Thursday, October 11, 2018

You are enough

spiritbyalamir"We form relationships to fulfill our needs; physical, mental or emotional. A relationship in which we are being deprived of our needs while having to fulfill the needs of the other person/s involved is known as a toxic relationship.

In a toxic relationship, there is no way for a person to feel good about himself. It is cultured in such a way that the person begins to deteriorate in his ideals of what a relationship looks like. Once that has occurred, the person makes himself settle with the toxicity; regardless of the impact that it has on him.

The most primary need for which we form a relationship is the need of belonging. We connect with other people to feel as if we are not lonely. We form this relation to provide a false sense of security to the our hurting inner child. This is the hardest relationship to leave behind if it turns out to be toxic.

People don't leave horrible relationships despite being tortured by them; because they think that without that relationship they cannot survive. They don't leave because that fake belonging is their only sense of belonging; as they have not ever belonged to themselves.

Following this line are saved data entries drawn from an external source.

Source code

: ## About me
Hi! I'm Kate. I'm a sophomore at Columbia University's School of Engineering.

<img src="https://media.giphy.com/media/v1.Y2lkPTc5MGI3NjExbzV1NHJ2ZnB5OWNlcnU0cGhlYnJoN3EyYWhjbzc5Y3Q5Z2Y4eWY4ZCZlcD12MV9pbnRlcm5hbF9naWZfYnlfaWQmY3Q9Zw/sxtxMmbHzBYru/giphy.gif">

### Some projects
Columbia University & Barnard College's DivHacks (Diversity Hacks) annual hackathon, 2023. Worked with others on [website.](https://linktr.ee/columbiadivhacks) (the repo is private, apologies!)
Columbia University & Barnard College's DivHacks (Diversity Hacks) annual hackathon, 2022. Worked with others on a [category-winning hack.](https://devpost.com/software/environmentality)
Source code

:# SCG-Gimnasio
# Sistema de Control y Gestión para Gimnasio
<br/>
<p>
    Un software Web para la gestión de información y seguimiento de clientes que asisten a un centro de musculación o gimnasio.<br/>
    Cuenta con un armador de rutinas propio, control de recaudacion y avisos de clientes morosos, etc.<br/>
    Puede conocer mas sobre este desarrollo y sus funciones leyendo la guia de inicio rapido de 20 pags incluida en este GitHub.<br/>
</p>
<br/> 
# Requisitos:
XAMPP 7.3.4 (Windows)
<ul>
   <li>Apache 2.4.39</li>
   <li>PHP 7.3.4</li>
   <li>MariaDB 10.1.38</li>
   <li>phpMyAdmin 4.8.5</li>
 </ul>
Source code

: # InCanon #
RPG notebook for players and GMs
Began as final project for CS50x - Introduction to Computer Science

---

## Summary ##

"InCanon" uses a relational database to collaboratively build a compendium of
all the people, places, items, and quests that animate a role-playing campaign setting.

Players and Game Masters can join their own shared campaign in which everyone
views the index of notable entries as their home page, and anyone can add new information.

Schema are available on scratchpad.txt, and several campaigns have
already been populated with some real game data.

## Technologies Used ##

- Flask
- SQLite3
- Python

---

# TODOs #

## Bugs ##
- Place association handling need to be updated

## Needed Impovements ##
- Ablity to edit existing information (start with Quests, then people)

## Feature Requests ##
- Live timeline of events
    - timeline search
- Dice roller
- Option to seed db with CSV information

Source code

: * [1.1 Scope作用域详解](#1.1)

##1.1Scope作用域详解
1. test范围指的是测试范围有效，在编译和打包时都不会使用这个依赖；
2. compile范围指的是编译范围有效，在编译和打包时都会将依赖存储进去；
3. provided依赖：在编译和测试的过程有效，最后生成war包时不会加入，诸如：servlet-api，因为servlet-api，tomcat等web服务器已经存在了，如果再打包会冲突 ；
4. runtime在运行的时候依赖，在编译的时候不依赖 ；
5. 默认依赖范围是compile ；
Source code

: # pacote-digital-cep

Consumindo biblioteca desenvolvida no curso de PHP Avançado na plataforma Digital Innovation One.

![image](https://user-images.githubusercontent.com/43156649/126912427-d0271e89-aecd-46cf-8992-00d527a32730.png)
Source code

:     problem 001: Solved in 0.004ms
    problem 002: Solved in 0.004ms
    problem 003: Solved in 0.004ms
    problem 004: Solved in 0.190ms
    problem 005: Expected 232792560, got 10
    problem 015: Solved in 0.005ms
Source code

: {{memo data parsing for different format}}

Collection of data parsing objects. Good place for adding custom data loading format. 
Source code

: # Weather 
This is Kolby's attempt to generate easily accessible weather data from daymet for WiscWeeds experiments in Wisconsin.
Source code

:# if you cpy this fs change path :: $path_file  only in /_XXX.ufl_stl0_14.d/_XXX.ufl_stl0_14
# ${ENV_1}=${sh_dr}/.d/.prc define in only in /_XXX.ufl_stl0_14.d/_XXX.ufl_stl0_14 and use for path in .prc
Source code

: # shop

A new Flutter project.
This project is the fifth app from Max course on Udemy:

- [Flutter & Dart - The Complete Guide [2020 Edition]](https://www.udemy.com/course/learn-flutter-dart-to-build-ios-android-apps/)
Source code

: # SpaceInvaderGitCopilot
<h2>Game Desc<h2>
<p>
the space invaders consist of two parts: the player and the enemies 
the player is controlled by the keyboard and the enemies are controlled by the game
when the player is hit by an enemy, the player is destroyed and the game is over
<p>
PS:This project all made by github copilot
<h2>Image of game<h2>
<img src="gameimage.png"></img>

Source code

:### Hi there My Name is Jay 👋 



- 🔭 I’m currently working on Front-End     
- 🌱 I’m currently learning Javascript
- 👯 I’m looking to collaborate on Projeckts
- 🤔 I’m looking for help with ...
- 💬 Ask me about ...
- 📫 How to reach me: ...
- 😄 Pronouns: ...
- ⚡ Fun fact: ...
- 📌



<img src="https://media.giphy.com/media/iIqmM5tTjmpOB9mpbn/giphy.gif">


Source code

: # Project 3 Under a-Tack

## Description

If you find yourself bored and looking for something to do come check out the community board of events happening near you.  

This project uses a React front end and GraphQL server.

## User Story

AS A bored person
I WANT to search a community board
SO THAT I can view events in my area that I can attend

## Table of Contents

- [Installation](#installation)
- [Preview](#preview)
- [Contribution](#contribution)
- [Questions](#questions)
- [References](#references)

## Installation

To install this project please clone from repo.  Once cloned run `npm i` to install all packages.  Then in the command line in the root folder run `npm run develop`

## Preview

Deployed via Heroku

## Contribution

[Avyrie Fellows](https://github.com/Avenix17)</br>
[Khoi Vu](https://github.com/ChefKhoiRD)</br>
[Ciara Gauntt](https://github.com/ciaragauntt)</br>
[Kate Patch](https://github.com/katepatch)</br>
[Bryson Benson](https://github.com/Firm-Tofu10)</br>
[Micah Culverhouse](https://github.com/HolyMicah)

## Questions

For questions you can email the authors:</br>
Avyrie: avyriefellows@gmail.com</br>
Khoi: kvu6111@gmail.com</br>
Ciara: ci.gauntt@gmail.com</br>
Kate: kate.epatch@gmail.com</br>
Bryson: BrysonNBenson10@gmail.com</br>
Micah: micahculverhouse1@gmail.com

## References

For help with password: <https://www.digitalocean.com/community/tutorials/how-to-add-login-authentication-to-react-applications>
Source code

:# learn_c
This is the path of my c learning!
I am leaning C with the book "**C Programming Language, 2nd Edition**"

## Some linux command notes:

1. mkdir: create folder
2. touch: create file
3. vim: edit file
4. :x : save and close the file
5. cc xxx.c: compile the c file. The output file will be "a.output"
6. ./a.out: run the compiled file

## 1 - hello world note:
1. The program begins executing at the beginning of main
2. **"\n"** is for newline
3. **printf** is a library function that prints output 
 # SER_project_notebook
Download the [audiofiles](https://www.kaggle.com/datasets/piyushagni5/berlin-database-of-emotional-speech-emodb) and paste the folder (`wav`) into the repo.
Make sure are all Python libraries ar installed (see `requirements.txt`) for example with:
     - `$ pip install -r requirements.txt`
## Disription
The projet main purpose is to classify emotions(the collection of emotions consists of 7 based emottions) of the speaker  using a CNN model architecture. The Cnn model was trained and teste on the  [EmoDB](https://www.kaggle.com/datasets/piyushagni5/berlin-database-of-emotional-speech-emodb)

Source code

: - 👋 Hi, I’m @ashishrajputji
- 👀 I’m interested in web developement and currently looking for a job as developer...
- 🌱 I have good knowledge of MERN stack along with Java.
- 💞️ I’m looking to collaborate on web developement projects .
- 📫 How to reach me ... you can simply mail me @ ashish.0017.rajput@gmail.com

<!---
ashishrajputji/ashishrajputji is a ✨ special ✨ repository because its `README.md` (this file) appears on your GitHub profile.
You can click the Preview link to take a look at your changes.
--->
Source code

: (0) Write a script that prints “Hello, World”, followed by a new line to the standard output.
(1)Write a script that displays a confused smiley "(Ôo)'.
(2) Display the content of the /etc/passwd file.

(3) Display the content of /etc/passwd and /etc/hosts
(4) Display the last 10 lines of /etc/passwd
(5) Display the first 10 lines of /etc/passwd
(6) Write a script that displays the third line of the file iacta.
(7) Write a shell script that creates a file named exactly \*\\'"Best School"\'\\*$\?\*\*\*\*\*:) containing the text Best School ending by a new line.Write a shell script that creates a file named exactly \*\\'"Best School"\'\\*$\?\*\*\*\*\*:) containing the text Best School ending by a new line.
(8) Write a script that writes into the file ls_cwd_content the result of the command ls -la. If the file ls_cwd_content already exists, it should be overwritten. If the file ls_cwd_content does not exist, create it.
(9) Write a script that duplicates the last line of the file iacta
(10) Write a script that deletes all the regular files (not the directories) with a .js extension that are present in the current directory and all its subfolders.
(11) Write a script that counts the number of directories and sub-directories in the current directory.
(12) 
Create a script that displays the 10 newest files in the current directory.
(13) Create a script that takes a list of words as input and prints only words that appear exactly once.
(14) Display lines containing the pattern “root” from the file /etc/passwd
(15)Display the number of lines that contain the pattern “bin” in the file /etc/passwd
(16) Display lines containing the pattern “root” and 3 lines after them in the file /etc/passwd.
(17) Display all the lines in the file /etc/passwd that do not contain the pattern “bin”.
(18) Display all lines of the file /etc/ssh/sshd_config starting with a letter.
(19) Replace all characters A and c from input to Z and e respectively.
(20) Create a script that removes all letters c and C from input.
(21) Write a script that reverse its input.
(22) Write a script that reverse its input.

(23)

This is why I always put so much focus that before we get involved in any such relationships, we should meet our need of belonging directly; so that this wormhole is closed. This is what self-love means. Self-love doesn't mean self-care or self-obsession, but self-awareness; it means the realization that you are whole in and of yourself.

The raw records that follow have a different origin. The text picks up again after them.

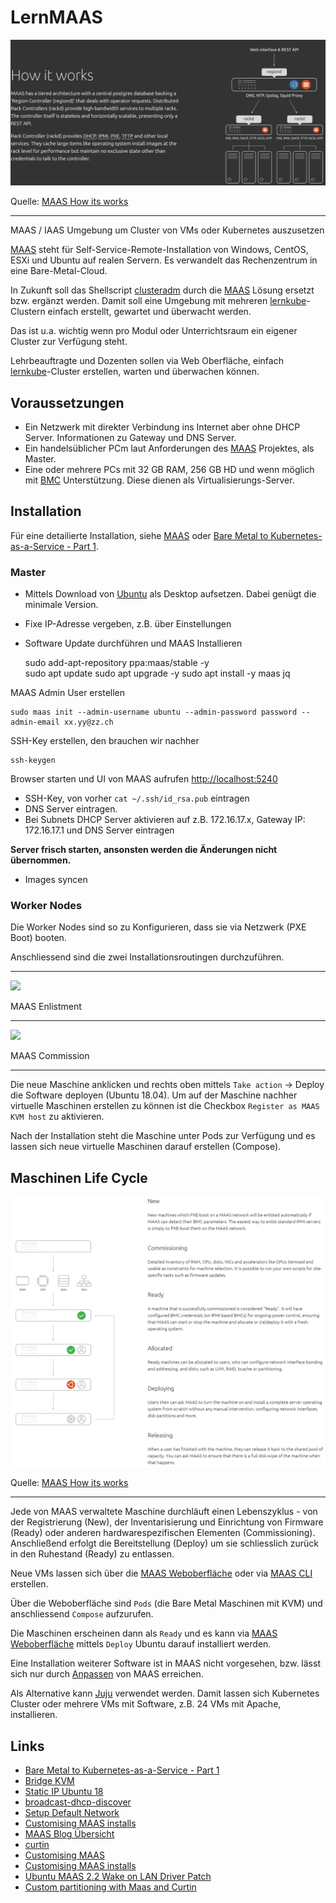 LernMAAS
========

![](images/howitworks.png)

Quelle: [MAAS How its works](https://maas.io/how-it-works)

- - - 

MAAS / IAAS Umgebung um Cluster von VMs oder Kubernetes auszusetzen

[MAAS](https://maas.io/how-it-works) steht für Self-Service-Remote-Installation von Windows, CentOS, ESXi und Ubuntu auf realen Servern. Es verwandelt das Rechenzentrum in eine Bare-Metal-Cloud.

In Zukunft soll das Shellscript [clusteradm](https://github.com/mc-b/lernkube/blob/master/clusteradm.md) durch die [MAAS](https://maas.io/) Lösung ersetzt bzw. ergänzt werden. Damit soll eine Umgebung mit mehreren [lernkube](https://github.com/mc-b/lernkube)-Clustern einfach erstellt, gewartet und überwacht werden.

Das ist u.a. wichtig wenn pro Modul oder Unterrichtsraum ein eigener Cluster zur Verfügung steht. 

Lehrbeauftragte und Dozenten sollen via Web Oberfläche, einfach [lernkube](https://github.com/mc-b/lernkube)-Cluster erstellen, warten und überwachen können.

Voraussetzungen
---------------

* Ein Netzwerk mit direkter Verbindung ins Internet aber ohne DHCP Server. Informationen zu Gateway und DNS Server.
* Ein handelsüblicher PCm laut Anforderungen des [MAAS](https://maas.io/docs/maas-requirements) Projektes, als Master.
* Eine oder mehrere PCs mit 32 GB RAM, 256 GB HD und wenn möglich mit [BMC](https://de.wikipedia.org/wiki/Baseboard_Management_Controller) Unterstützung. Diese dienen als Virtualisierungs-Server.

Installation
------------

Für eine detailierte Installation, siehe [MAAS](MAAS.md) oder [Bare Metal to Kubernetes-as-a-Service - Part 1](https://www.2stacks.net/blog/bare-metal-to-kubernetes-part-1/).

### Master
 
* Mittels Download von [Ubuntu](https://ubuntu.com/download/desktop) als Desktop aufsetzen. Dabei genügt die minimale Version.
* Fixe IP-Adresse vergeben, z.B. über Einstellungen
* Software Update durchführen und MAAS Installieren

    sudo add-apt-repository ppa:maas/stable -y  
    sudo apt update
    sudo apt upgrade -y
    sudo apt install -y maas jq 
    
MAAS Admin User erstellen 

    sudo maas init --admin-username ubuntu --admin-password password --admin-email xx.yy@zz.ch
    
SSH-Key erstellen, den brauchen wir nachher

    ssh-keygen    

Browser starten und UI von MAAS aufrufen [http://localhost:5240](http://localhost:5240)

* SSH-Key, von vorher `cat ~/.ssh/id_rsa.pub`  eintragen
* DNS Server eintragen. 
* Bei Subnets DHCP Server aktivieren auf z.B. 172.16.17.x, Gateway IP: 172.16.17.1 und DNS Server eintragen

**Server frisch starten, ansonsten werden die Änderungen nicht übernommen.**

* Images syncen    

### Worker Nodes   

Die Worker Nodes sind so zu Konfigurieren, dass sie via Netzwerk (PXE Boot) booten.

Anschliessend sind die zwei Installationsroutingen durchzuführen. 

- - -

[![](https://img.youtube.com/vi/jj1M-YyCgD4/0.jpg)](https://www.youtube.com/watch?v=jj1M-YyCgD4)

MAAS Enlistment 

---

[![](https://img.youtube.com/vi/k-9VHZg_qoo/0.jpg)](https://www.youtube.com/watch?v=k-9VHZg_qoo)

MAAS Commission 

- - -

Die neue Maschine anklicken und rechts oben mittels `Take action` -> Deploy die Software deployen (Ubuntu 18.04). Um auf der Maschine nachher virtuelle Maschinen erstellen zu können ist die Checkbox `Register as MAAS KVM host` zu aktivieren.

Nach der Installation steht die Maschine unter Pods zur Verfügung und es lassen sich neue virtuelle Maschinen darauf erstellen (Compose).

Maschinen Life Cycle
--------------------

![](images/lifecycle.png)

Quelle: [MAAS How its works](https://maas.io/how-it-works)

- - -

Jede von MAAS verwaltete Maschine durchläuft einen Lebenszyklus - von der Registrierung (New), der Inventarisierung und Einrichtung von Firmware (Ready) oder anderen hardwarespezifischen Elementen (Commissioning). Anschließend erfolgt die Bereitstellung (Deploy) um sie schliesslich zurück in den Ruhestand (Ready) zu entlassen.

Neue VMs lassen sich über die [MAAS Weboberfläche](http://localhost:5240) oder via [MAAS CLI](MAAS.md#maas-cli) erstellen.

Über die Weboberfläche sind `Pods` (die Bare Metal Maschinen mit KVM) und anschliessend `Compose` aufzurufen.

Die Maschinen erscheinen dann als `Ready` und es kann via [MAAS Weboberfläche](http://localhost:5240) mittels `Deploy` Ubuntu darauf installiert werden. 

Eine Installation weiterer Software ist in MAAS nicht vorgesehen, bzw. lässt sich nur durch [Anpassen](MAAS.md#customising) von MAAS erreichen.

Als Alternative kann [Juju](Juju.md) verwendet werden. Damit lassen sich Kubernetes Cluster oder mehrere VMs mit Software, z.B. 24 VMs mit Apache, installieren.
    
## Links

* [Bare Metal to Kubernetes-as-a-Service - Part 1](https://www.2stacks.net/blog/bare-metal-to-kubernetes-part-1/)
* [Bridge KVM](https://askubuntu.com/questions/1054350/netplan-bridge-for-kvm-on-ubuntu-server-18-04-with-static-ips)
* [Static IP Ubuntu 18](https://linuxconfig.org/how-to-configure-static-ip-address-on-ubuntu-18-04-bionic-beaver-linux)
* [broadcast-dhcp-discover](https://nmap.org/nsedoc/scripts/broadcast-dhcp-discover.html)
* [Setup Default Network](http://blog.programster.org/kvm-missing-default-network)
* [Customising MAAS installs](https://ubuntu.com/blog/customising-maas-installs)
* [MAAS Blog Übersicht](https://ubuntu.com/blog/tag/maas)
* [curtin](https://maas.io/docs/custom-node-setup-preseed) 
* [Customising MAAS](https://ubuntu.com/blog/customising-maas-installs)
* [Customising MAAS installs](http://mattjarvis.org.uk/post/customising-maas/)
* [Ubuntu MAAS 2.2 Wake on LAN Driver Patch](https://github.com/yosefrow/MAAS-WoL-driver)
* [Custom partitioning with Maas and Curtin](http://caribou.kamikamamak.com/2015/06/26/custom-partitioning-with-maas-and-curtin-2/)
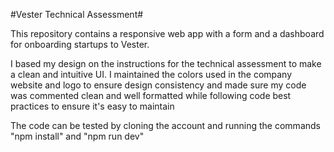 #Vester Technical Assessment#

This repository contains a responsive web app with a form and a dashboard for onboarding startups to Vester.

I based my design on the instructions for the technical assessment to make a clean and intuitive UI. I maintained the colors used in the company website and logo to ensure design consistency and made sure my code was commented clean and well formatted while following code best practices to ensure it's easy to maintain

The code can be tested by cloning the account and running the commands "npm install"  and "npm run dev"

If you are a self-loving person, you would never stay in a relationship that doesn't commit to providing you a healthy sense of belonging. So, if you are someone who is suffering from such toxic relationships – I want you to lay down your fear of loneliness, comfort it and be that lover for it that you have been trying to find in other people.

Once you have done that, loneliness will no longer be a curse but a blessing. It will upgrade itself and become solitude.
That's my message for today; to be alone no longer remains the equivalent of lonely once you realize that you are whole in and of yourself. Today, I invite you to realize this. And to grow beyond the relations that are failing you."